(Data extracted from a collection)
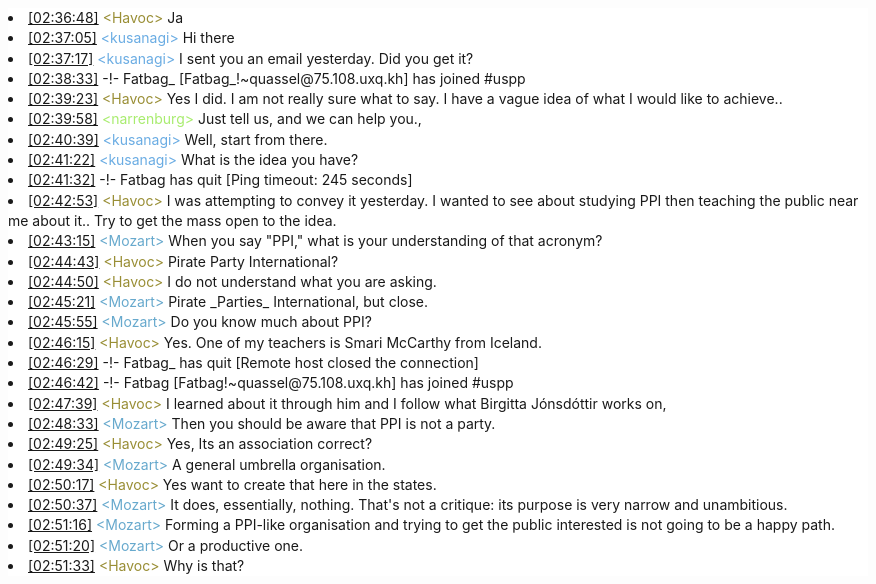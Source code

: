 <li class="logitem"><a href="#02:36:48" name="02:36:48" class="time">[02:36:48]</a> <span class="person" style="color:#998e35">&lt;Havoc&gt;</span> Ja </li>
<li class="logitem"><a href="#02:37:05" name="02:37:05" class="time">[02:37:05]</a> <span class="person" style="color:#6aace3">&lt;kusanagi&gt;</span> Hi there </li>
<li class="logitem"><a href="#02:37:17" name="02:37:17" class="time">[02:37:17]</a> <span class="person" style="color:#6aace3">&lt;kusanagi&gt;</span> I sent you an email yesterday. Did you get it? </li>
<li class="logitem"><a href="#02:38:33" name="02:38:33" class="time">[02:38:33]</a> -!- <span class="join">Fatbag_</span> [Fatbag_!~quassel@75.108.uxq.kh] has joined #uspp </li>
<li class="logitem"><a href="#02:39:23" name="02:39:23" class="time">[02:39:23]</a> <span class="person" style="color:#998e35">&lt;Havoc&gt;</span> Yes I did. I am not really sure what to say. I have a vague idea of what I would like to achieve..  </li>
<li class="logitem"><a href="#02:39:58" name="02:39:58" class="time">[02:39:58]</a> <span class="person" style="color:#a8ec6e">&lt;narrenburg&gt;</span> Just tell us, and we can help you., </li>
<li class="logitem"><a href="#02:40:39" name="02:40:39" class="time">[02:40:39]</a> <span class="person" style="color:#6aace3">&lt;kusanagi&gt;</span> Well, start from there. </li>
<li class="logitem"><a href="#02:41:22" name="02:41:22" class="time">[02:41:22]</a> <span class="person" style="color:#6aace3">&lt;kusanagi&gt;</span> What is the idea you have? </li>
<li class="logitem"><a href="#02:41:32" name="02:41:32" class="time">[02:41:32]</a> -!- <span class="quit">Fatbag</span> has quit [Ping timeout: 245 seconds] </li>
<li class="logitem"><a href="#02:42:53" name="02:42:53" class="time">[02:42:53]</a> <span class="person" style="color:#998e35">&lt;Havoc&gt;</span> I was attempting to convey it yesterday. I wanted to see about studying PPI then teaching the public near me about it.. Try to get the mass open to the idea.  </li>
<li class="logitem"><a href="#02:43:15" name="02:43:15" class="time">[02:43:15]</a> <span class="person" style="color:#67a9cd">&lt;Mozart&gt;</span> When you say "PPI," what is your understanding of that acronym? </li>
<li class="logitem"><a href="#02:44:43" name="02:44:43" class="time">[02:44:43]</a> <span class="person" style="color:#998e35">&lt;Havoc&gt;</span> Pirate Party International?  </li>
<li class="logitem"><a href="#02:44:50" name="02:44:50" class="time">[02:44:50]</a> <span class="person" style="color:#998e35">&lt;Havoc&gt;</span> I do not understand what you are asking. </li>
<li class="logitem"><a href="#02:45:21" name="02:45:21" class="time">[02:45:21]</a> <span class="person" style="color:#67a9cd">&lt;Mozart&gt;</span> Pirate _Parties_ International, but close. </li>
<li class="logitem"><a href="#02:45:55" name="02:45:55" class="time">[02:45:55]</a> <span class="person" style="color:#67a9cd">&lt;Mozart&gt;</span> Do you know much about PPI? </li>
<li class="logitem"><a href="#02:46:15" name="02:46:15" class="time">[02:46:15]</a> <span class="person" style="color:#998e35">&lt;Havoc&gt;</span> Yes. One of my teachers is Smari McCarthy from Iceland. </li>
<li class="logitem"><a href="#02:46:29" name="02:46:29" class="time">[02:46:29]</a> -!- <span class="quit">Fatbag_</span> has quit [Remote host closed the connection] </li>
<li class="logitem"><a href="#02:46:42" name="02:46:42" class="time">[02:46:42]</a> -!- <span class="join">Fatbag</span> [Fatbag!~quassel@75.108.uxq.kh] has joined #uspp </li>
<li class="logitem"><a href="#02:47:39" name="02:47:39" class="time">[02:47:39]</a> <span class="person" style="color:#998e35">&lt;Havoc&gt;</span> I learned about it through him and I follow what Birgitta Jónsdóttir works on, </li>
<li class="logitem"><a href="#02:48:33" name="02:48:33" class="time">[02:48:33]</a> <span class="person" style="color:#67a9cd">&lt;Mozart&gt;</span> Then you should be aware that PPI is not a party. </li>
<li class="logitem"><a href="#02:49:25" name="02:49:25" class="time">[02:49:25]</a> <span class="person" style="color:#998e35">&lt;Havoc&gt;</span> Yes, Its an association correct?  </li>
<li class="logitem"><a href="#02:49:34" name="02:49:34" class="time">[02:49:34]</a> <span class="person" style="color:#67a9cd">&lt;Mozart&gt;</span> A general umbrella organisation. </li>
<li class="logitem"><a href="#02:50:17" name="02:50:17" class="time">[02:50:17]</a> <span class="person" style="color:#998e35">&lt;Havoc&gt;</span> Yes want to create that here in the states.  </li>
<li class="logitem"><a href="#02:50:37" name="02:50:37" class="time">[02:50:37]</a> <span class="person" style="color:#67a9cd">&lt;Mozart&gt;</span> It does, essentially, nothing. That's not a critique: its purpose is very narrow and unambitious. </li>
<li class="logitem"><a href="#02:51:16" name="02:51:16" class="time">[02:51:16]</a> <span class="person" style="color:#67a9cd">&lt;Mozart&gt;</span> Forming a PPI-like organisation and trying to get the public interested is not going to be a happy path. </li>
<li class="logitem"><a href="#02:51:20" name="02:51:20" class="time">[02:51:20]</a> <span class="person" style="color:#67a9cd">&lt;Mozart&gt;</span> Or a productive one. </li>
<li class="logitem"><a href="#02:51:33" name="02:51:33" class="time">[02:51:33]</a> <span class="person" style="color:#998e35">&lt;Havoc&gt;</span> Why is that?  </li>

### Work to be completed
A copy of each line in the data above that holds the string "there" is needed.

### Response
<li class="logitem"><a href="#02:37:05" name="02:37:05" class="time">[02:37:05]</a> <span class="person" style="color:#6aace3">&lt;kusanagi&gt;</span> Hi there </li>
<li class="logitem"><a href="#02:40:39" name="02:40:39" class="time">[02:40:39]</a> <span class="person" style="color:#6aace3">&lt;kusanagi&gt;</span> Well, start from there. </li>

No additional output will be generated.